Grußwort des Bürgermeisters zum Tag der Deutschen Einheit
Liebe Falkenseerinnen und Falkenseer.
wir begehen heute 35 Jahre Deutsche Einheit! Unsere Stadt an der Nahtstelle von ehemals „Ost und West“ wirkt wie im Brennglas dieses Ereignisses. Das Zusammenwachsen unseres Landes gestaltet sich so hautnah kaum anderenorts wie bei uns. Allein das Wachstum vom ca. 21.000 auf inzwischen fast 47.000 Einwohnerinnen und Einwohner auf einer flächenmäßig nicht vergrößerten Stadt ist einmalig in dieser Republik.
Dazu möchte ich uns alle beglückwünschen, weil schon vieles erreicht wurde!
Für mich persönlich ist dieser Tag mit nachhaltigen Erinnerungen verbunden. Ich war im Herbst `89 selbst „auf der Straße“ und habe diese Zeit sehr emotional, teilweise auch ziemlich schmerzhaft in Erinnerung. Bei einer Demonstration im Oktober 1989 (fast auf den Tag genau vor 36 Jahren), in der Falkenseer Hansastraße, hatte die damalige Staatsmacht keine verbalen Argumente mehr, wusste sich aber „anderweitig zu helfen“. Ich empfinde es heute als Privileg, die Ereignisse im Falkensee dieser Zeit, die folgende Aufarbeitung dieser Geschehnisse und meine Erfahrungen von damals als Zeitzeuge im „Museum und Galerie“ weitergeben zu dürfen. Damit kann ich einen Betrag dafür leisten, diese Zeit nicht in Vergessenheit geraten zu lassen.
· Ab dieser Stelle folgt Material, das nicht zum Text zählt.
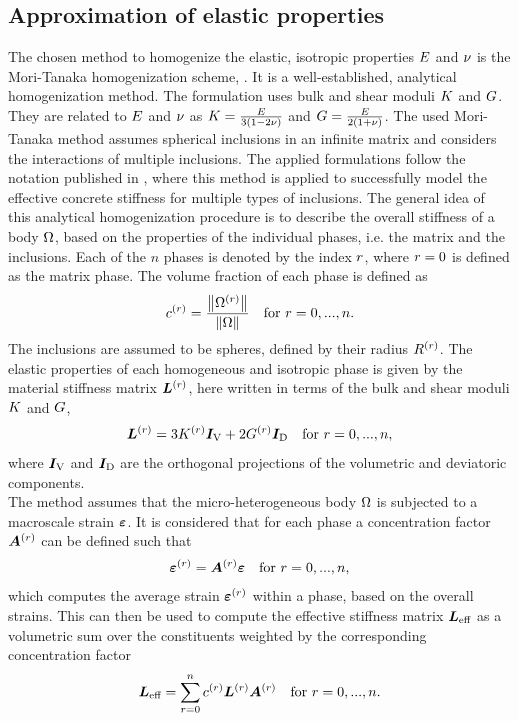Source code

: \subsection{Approximation of elastic properties}\label{ssec:mt_elastic}
The chosen method to homogenize the elastic, isotropic properties $E$ and $\nu$ is the Mori-Tanaka homogenization scheme, \cite{mor_1973_asi}.
It is a well-established, analytical homogenization method.
The formulation uses bulk and shear moduli $K$ and $G$.
They are related to $E$ and $\nu$ as $K = \frac{E}{3(1-2\nu)}$ and $G = \frac{E}{2(1+\nu)}$.
The used Mori-Tanaka method assumes spherical inclusions in an infinite matrix and considers the interactions of multiple inclusions.
The applied formulations follow the notation published in 
\cite{nee_2012_ammf}, where this method is applied to successfully model the effective concrete stiffness for multiple types of inclusions.
The general idea of this analytical homogenization procedure is to describe the overall stiffness of a body $\Omega$, based on the properties of the individual phases, i.e. the matrix and the inclusions.
Each of the $n$ phases is denoted by the index $r$, where $r = 0$ is defined as the matrix phase.
The volume fraction of each phase is defined as
\begin{align}
	c^{(r)} = \frac{\left\| \Omega^{(r)} \right\|}{\left\| \Omega \right\|} \quad  \text{for}~ r = 0, ..., n.
\end{align}
The inclusions are assumed to be spheres, defined by their radius $R^{(r)}$.
The elastic properties of each homogeneous and isotropic phase is given by the material stiffness matrix $\boldsymbol{L}^{(r)}$, here written in terms of the bulk and shear moduli $K$ and $G$,
\begin{align}
	\boldsymbol{L}^{(r)}= 3 K^{(r)} \boldsymbol{I}_{\text{V}} + 2 G^{(r)} \boldsymbol{I}_{\text{D}}  \quad \text{for}~ r = 0, ..., n, \label{eq:Lr}
\end{align}
where $\boldsymbol{I}_{\text{V}}$ and $\boldsymbol{I}_{\text{D}}$ are the orthogonal projections of the volumetric and deviatoric components.\\
The method assumes that the micro-heterogeneous body $\Omega$ is subjected to a macroscale strain $\boldsymbol{\varepsilon}$.
It is considered that for each phase a concentration factor $\boldsymbol{A}^{(r)}$ can be defined such that
\begin{align}
	\boldsymbol{\varepsilon}^{(r)} = \boldsymbol{A}^{(r)}\boldsymbol{\varepsilon} \quad  \text{for}~ r = 0, ..., n, \label{eq:strainaverage}
\end{align}
which computes the average strain $\boldsymbol{\varepsilon}^{(r)}$ within a phase, based on the overall strains.
This can then be used to compute the effective stiffness matrix $\boldsymbol{L}_{\text{eff}}$ as a volumetric sum over the constituents weighted by the corresponding concentration factor 
\begin{align}
	\boldsymbol{L}_{\text{eff}} = \sum_{r=0}^{n} c^{(r)} \boldsymbol{L}^{(r)}\boldsymbol{A}^{(r)} \quad  \text{for}~ r = 0, ..., n.\label{eq:Leff}
\end{align}


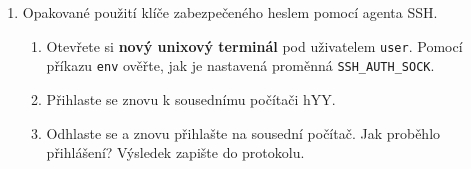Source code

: \documentclass[a4paper,11pt]{article}
\begin{document}
\begin{enumerate}
    Nyní omezíme použití klíče uživatele {\tt root} pouze na spuštění konkrétního příkazu na vzdáleném počítači.
    \begin{enumerate}
    \item Přihlaste se jako uživatel {\tt root} na sousední počítač hYY, kam jste nakopírovali své veřejné klíče.
    \item Na vzdáleném počítači upravte soubor s autorizovanými veřejnými klíči tak, že na začátek řádku s klíčem uživatele {\tt root}\footnote{Řádek poznáte tak, že končí řetězcem {\tt <login>@root}.} přidáte příkaz 
        \verb|command="chronyc -n sources"| následova\-ný mezerou a původním obsahem řádku. Tento příkaz se spustí místo vzdáleného příhlášení. 
      \item Odhlaste se ze vzdáleného počítače.
      \item Znovu se přihlaste na sousední počítač hYY pomocí SSH z účtu {\tt root}. Výstup z terminálu po přihlášení zapište do protokolu.
    \end{enumerate}
  \item Opakované použití klíče zabezpečeného heslem pomocí agenta SSH.
    \begin{enumerate}
      \item Otevřete si \textbf{nový unixový terminál} pod uživatelem {\tt user}. Pomocí příkazu \verb|env| ověřte, jak je nastavená proměnná \verb|SSH_AUTH_SOCK|.
      \item Přihlaste se znovu k sousednímu počítači hYY.
      \item Odhlaste se a znovu přihlašte na sousední počítač. Jak proběhlo přihlášení? Výsledek zapište do protokolu.
    \end{enumerate}
\end{enumerate}
\end{document}
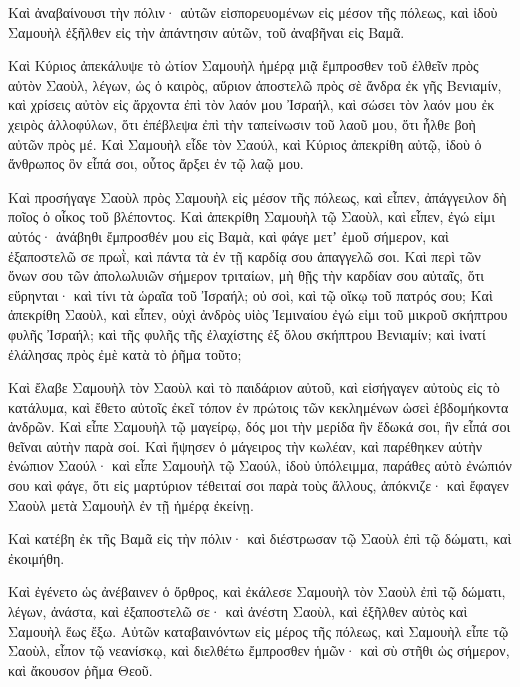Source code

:{Καὶ ἀναβαίνουσι τὴν πόλιν· αὐτῶν εἰσπορευομένων εἰς μέσον τῆς πόλεως, καὶ ἰδοὺ Σαμουὴλ ἐξῆλθεν εἰς τὴν ἀπάντησιν αὐτῶν, τοῦ ἀναβῆναι εἰς Βαμᾶ.
\par }{\PP {}Καὶ Κύριος ἀπεκάλυψε τὸ ὠτίον Σαμουὴλ ἡμέρᾳ μιᾷ ἔμπροσθεν τοῦ ἐλθεῖν πρὸς αὐτὸν Σαοὺλ, λέγων,
ὡς ὁ καιρὸς, αὔριον ἀποστελῶ πρὸς σὲ ἄνδρα ἐκ γῆς Βενιαμίν, καὶ χρίσεις αὐτὸν εἰς ἄρχοντα ἐπὶ τὸν λαόν μου Ἰσραήλ, καὶ σώσει τὸν λαόν μου ἐκ χειρὸς ἀλλοφύλων, ὅτι ἐπέβλεψα ἐπὶ τὴν ταπείνωσιν τοῦ λαοῦ μου, ὅτι ἦλθε βοὴ αὐτῶν πρὸς μέ.
Καὶ Σαμουὴλ εἶδε τὸν Σαούλ, καὶ Κύριος ἀπεκρίθη αὐτῷ, ἰδοὺ ὁ ἄνθρωπος ὃν εἶπά σοι, οὗτος ἄρξει ἐν τῷ λαῷ μου.
\par }{\PP {}Καὶ προσήγαγε Σαοὺλ πρὸς Σαμουὴλ εἰς μέσον τῆς πόλεως, καὶ εἶπεν, ἀπάγγειλον δὴ ποῖος ὁ οἶκος τοῦ βλέποντος.
Καὶ ἀπεκρίθη Σαμουὴλ τῷ Σαοὺλ, καὶ εἶπεν, ἐγώ εἰμι αὐτός· ἀνάβηθι ἔμπροσθέν μου εἰς Βαμὰ, καὶ φάγε μετʼ ἐμοῦ σήμερον, καὶ ἐξαποστελῶ σε πρωῒ, καὶ πάντα τὰ ἐν τῇ καρδίᾳ σου ἀπαγγελῶ σοι.
Καὶ περὶ τῶν ὄνων σου τῶν ἀπολωλυιῶν σήμερον τριταίων, μὴ θῇς τὴν καρδίαν σου αὐταῖς, ὅτι εὕρηνται· καὶ τίνι τὰ ὡραῖα τοῦ Ἰσραήλ; οὐ σοὶ, καὶ τῷ οἴκῳ τοῦ πατρός σου;
Καὶ ἀπεκρίθη Σαοὺλ, καὶ εἶπεν, οὐχὶ ἀνδρὸς υἱὸς Ἰεμιναίου ἐγώ εἰμι τοῦ μικροῦ σκήπτρου φυλῆς Ἰσραήλ; καὶ τῆς φυλῆς τῆς ἐλαχίστης ἐξ ὅλου σκήπτρου Βενιαμίν; καὶ ἱνατί ἐλάλησας πρὸς ἐμὲ κατὰ τὸ ῥῆμα τοῦτο;
\par }{\PP {}Καὶ ἔλαβε Σαμουὴλ τὸν Σαοὺλ καὶ τὸ παιδάριον αὐτοῦ, καὶ εἰσήγαγεν αὐτοὺς εἰς τὸ κατάλυμα, καὶ ἔθετο αὐτοῖς ἐκεῖ τόπον ἐν πρώτοις τῶν κεκλημένων ὡσεὶ ἑβδομήκοντα ἀνδρῶν.
Καὶ εἶπε Σαμουὴλ τῷ μαγείρῳ, δός μοι τὴν μερίδα ἣν ἔδωκά σοι, ἣν εἶπά σοι θεῖναι αὐτὴν παρὰ σοί.
Καὶ ἥψησεν ὁ μάγειρος τὴν κωλέαν, καὶ παρέθηκεν αὐτὴν ἐνώπιον Σαούλ· καὶ εἶπε Σαμουὴλ τῷ Σαούλ, ἰδοὺ ὑπόλειμμα, παράθες αὐτὸ ἐνώπιόν σου καὶ φάγε, ὅτι εἰς μαρτύριον τέθειταί σοι παρὰ τοὺς ἄλλους, ἀπόκνιζε· καὶ ἔφαγεν Σαοὺλ μετὰ Σαμουὴλ ἐν τῇ ἡμέρᾳ ἐκείνῃ.
\par }{\PP {}Καὶ κατέβη ἐκ τῆς Βαμᾶ εἰς τὴν πόλιν· καὶ διέστρωσαν τῷ Σαοὺλ ἐπὶ τῷ δώματι, καὶ ἐκοιμήθη.
\par }{\PP {}Καὶ ἐγένετο ὡς ἀνέβαινεν ὁ ὄρθρος, καὶ ἐκάλεσε Σαμουὴλ τὸν Σαοὺλ ἐπὶ τῷ δώματι, λέγων, ἀνάστα, καὶ ἐξαποστελῶ σε· καὶ ἀνέστη Σαοὺλ, καὶ ἐξῆλθεν αὐτὸς καὶ Σαμουὴλ ἕως ἔξω.
Αὐτῶν καταβαινόντων εἰς μέρος τῆς πόλεως, καὶ Σαμουὴλ εἶπε τῷ Σαοὺλ, εἶπον τῷ νεανίσκῳ, καὶ διελθέτω ἔμπροσθεν ἡμῶν· καὶ σὺ στῆθι ὡς σήμερον, καὶ ἄκουσον ῥῆμα Θεοῦ.

}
Dass sich diese Geschichte letztlich dahingehend entwickelt hat, Ihnen heute als Bürgermeister zu diesem, unseren gemeinsamen Feiertag gratulieren zu dürfen, war damals nicht absehbar, fühlt sich manchmal noch unglaublich und doch irgendwie auch richtig an.
Aktuell wird der 35. Jahrestag der deutschen Vereinigung trotz vieler Freude und Feierlaune oftmals jedoch auch kritisch hinterfragt. Noch immer fühlen sich einige Menschen nicht angekommen im vereinigten Deutschland. Inzwischen leben schon zwei Generationen von jungen und jüngeren Menschen in unserer Stadt, lernen, leben und lieben in Falkensee, für die ein geteiltes Deutschland nur in den Geschichtsbüchern, nicht aber in ihrer persönlichen Erinnerung existiert.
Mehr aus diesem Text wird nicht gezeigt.